出会った人々を幻とするほど、私は愚かなのか?
「何を考えている?」
問いかけに素直に返す。
「命は何れ死ぬ定めです。
争わずに生きたいと思うことは、甘えでしょうか?」
「また、小難しい事考えてんなぁ。
まぁ理想は理想だぁ、お前の言う仲良しこよしは相手によりけりだ。
お陰で、俺の商売も繁盛するってぇ訳だな。
だが、善き者が夢を語っても無駄じゃァない。
そういう奴がいないと、正義は暴力によって成す。って奴になっちまうからな。
それでも暴力には暴力を返してやらんと理解できない塵もいるのは、お前もわかってるだろ?

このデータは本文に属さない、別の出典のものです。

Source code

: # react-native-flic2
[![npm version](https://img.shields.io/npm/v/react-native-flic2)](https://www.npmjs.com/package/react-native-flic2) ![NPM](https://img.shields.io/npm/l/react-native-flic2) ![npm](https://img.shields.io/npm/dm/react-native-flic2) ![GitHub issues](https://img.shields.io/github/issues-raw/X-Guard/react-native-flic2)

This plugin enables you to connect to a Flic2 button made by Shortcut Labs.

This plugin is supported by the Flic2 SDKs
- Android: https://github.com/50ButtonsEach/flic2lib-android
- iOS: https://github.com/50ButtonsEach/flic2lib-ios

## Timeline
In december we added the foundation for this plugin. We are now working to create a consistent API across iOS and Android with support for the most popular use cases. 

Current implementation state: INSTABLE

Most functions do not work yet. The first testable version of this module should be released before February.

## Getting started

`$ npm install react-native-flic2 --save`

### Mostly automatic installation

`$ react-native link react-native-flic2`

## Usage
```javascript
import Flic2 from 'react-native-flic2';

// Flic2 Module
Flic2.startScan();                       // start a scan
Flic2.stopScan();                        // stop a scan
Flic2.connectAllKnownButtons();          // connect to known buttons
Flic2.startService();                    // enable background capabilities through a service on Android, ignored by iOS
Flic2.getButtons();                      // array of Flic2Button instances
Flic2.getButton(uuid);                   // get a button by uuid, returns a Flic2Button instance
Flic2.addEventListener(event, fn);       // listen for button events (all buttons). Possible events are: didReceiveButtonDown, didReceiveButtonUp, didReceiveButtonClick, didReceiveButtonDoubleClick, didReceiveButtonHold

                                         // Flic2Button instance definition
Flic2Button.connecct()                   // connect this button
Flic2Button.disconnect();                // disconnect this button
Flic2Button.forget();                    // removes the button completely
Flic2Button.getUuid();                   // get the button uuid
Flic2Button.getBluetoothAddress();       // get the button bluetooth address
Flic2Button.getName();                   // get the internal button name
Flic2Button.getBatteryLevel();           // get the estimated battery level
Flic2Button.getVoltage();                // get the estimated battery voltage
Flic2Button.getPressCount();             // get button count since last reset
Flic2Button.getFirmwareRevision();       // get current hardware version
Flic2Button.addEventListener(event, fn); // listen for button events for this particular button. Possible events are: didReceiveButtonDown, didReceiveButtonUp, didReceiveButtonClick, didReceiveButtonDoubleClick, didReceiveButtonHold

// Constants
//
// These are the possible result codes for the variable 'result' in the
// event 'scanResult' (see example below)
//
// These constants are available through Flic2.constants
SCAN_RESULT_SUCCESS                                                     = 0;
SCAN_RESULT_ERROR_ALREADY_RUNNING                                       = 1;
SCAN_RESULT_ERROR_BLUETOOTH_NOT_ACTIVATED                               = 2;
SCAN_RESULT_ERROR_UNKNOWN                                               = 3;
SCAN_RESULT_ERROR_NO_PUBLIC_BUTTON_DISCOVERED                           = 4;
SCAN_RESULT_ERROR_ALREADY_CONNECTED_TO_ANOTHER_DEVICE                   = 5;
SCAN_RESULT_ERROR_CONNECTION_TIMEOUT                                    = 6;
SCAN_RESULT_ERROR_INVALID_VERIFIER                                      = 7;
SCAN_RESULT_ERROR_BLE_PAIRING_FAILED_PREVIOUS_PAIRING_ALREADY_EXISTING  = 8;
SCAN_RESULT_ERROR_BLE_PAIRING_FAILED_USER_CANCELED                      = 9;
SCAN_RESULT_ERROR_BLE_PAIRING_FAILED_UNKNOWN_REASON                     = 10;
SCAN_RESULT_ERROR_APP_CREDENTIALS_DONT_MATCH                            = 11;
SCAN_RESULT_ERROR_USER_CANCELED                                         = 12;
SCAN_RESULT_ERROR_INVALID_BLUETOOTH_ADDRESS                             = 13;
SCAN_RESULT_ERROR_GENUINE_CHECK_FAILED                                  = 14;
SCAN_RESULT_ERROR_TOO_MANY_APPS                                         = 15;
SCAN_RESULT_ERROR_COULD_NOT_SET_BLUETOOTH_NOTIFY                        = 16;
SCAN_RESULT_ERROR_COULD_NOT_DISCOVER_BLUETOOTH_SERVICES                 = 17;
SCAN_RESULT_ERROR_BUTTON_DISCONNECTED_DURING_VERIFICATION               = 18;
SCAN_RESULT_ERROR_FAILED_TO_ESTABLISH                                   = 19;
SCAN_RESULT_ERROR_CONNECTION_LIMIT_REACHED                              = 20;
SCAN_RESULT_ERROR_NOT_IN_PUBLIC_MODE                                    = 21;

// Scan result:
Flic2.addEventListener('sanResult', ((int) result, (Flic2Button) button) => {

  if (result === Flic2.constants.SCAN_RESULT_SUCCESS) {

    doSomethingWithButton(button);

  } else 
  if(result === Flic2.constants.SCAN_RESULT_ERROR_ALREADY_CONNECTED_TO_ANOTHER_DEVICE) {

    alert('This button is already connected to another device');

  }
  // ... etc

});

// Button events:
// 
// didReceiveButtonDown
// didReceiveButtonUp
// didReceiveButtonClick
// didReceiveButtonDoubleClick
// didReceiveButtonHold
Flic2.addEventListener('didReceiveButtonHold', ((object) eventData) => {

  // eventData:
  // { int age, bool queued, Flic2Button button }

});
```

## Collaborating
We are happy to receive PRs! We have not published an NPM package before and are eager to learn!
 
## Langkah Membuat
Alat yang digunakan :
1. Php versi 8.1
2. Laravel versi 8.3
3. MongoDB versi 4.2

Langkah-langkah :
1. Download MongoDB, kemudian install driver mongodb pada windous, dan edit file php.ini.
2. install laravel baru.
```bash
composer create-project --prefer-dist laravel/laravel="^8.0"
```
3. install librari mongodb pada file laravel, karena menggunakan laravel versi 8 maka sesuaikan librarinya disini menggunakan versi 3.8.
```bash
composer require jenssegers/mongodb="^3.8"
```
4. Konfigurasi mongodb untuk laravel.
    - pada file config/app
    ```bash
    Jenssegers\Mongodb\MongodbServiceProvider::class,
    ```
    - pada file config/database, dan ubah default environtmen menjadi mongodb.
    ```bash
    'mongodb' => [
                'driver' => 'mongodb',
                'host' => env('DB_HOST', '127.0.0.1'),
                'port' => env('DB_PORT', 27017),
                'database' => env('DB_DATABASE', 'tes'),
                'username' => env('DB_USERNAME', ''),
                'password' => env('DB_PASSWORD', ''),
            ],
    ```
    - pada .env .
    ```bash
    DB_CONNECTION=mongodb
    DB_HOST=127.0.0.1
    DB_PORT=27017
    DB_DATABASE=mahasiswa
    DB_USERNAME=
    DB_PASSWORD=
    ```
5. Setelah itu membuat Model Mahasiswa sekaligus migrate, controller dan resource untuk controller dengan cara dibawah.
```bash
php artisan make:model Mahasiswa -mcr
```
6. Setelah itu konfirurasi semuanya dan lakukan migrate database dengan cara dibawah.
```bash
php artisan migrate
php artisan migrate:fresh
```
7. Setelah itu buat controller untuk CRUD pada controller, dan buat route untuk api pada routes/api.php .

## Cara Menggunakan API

で、何で女は現地調達で、野郎は手間暇かけて運んでくるんだと思う?」
狩人への質問ではない。
グリモアへの問いだ。
私は流れる雲を見たまま答えた。
「多分、目的が違うのでしょう」
「目的?」
対価を必要としない知識だけを開く。
書物が繰られ、文字が踊る。
「枠組みだけなら、わかるような気がします。
前提として両者共に、殺されているという仮定の話です。」
「仮定な」
「公主、ニコル姫の墓は、何某かの鎮守、守りであるとします。
その鎮守の力、加護を打ち消そうとする輩がいる。
墓を穢そうとしてたのが、墓守と称する輩だとすると、男達はその行いの為に使われた。
そう考えられます。
だとすると、女も同じ目的と考えたくなりますが、地元の女衆でなければならないというのは、縛りとも考えられます。
つまり足止め、呪術で言う杭の役割です。
彼らが何処に縛られているのか、何を縛るのか。
本来縛りとは封印です。
加護の打ち消しと封印術では、また指向性が違います。」
「指向性とやらはわからんが。
目的が2つあるわけだな。
で、何が問題だ?腹でも痛そうな顔をしてるぞ。」
「人の行いとしては悪行にほかならないのですが。
目的が害悪であるとは、今のところ断定できないのです。」
「つまり、手段は最低だが、達成目標が悪徳かどうかわからないと?」
「目的がわからないのです。
そもそも姫の墓には、何か役割があるのでしょうか?
役割があったとして、何故、壊さねばならないのでしょうか?
多くの命、人生を奪う意味は?」
「内乱か、それとも東全体の争いともとれるか」
「悪行が悪行ならば、正さねばなりません。
しかし、善と信じて人を殺める者もいます。
悪と理解していても、多くの命を救う為に非道な行いをする者もいます。
結果、善としても悪となり、悪としても善となる。」
「面倒くせえ話だな。まぁ見たまんま、人殺しが人殺しとしてのさばってるだけかも知れねぇぜ」
「私としても、長々と偉そうな事をいいましたが、呪術としての側面の話です。
人を集めて不遜な行いをしていい道理はありません。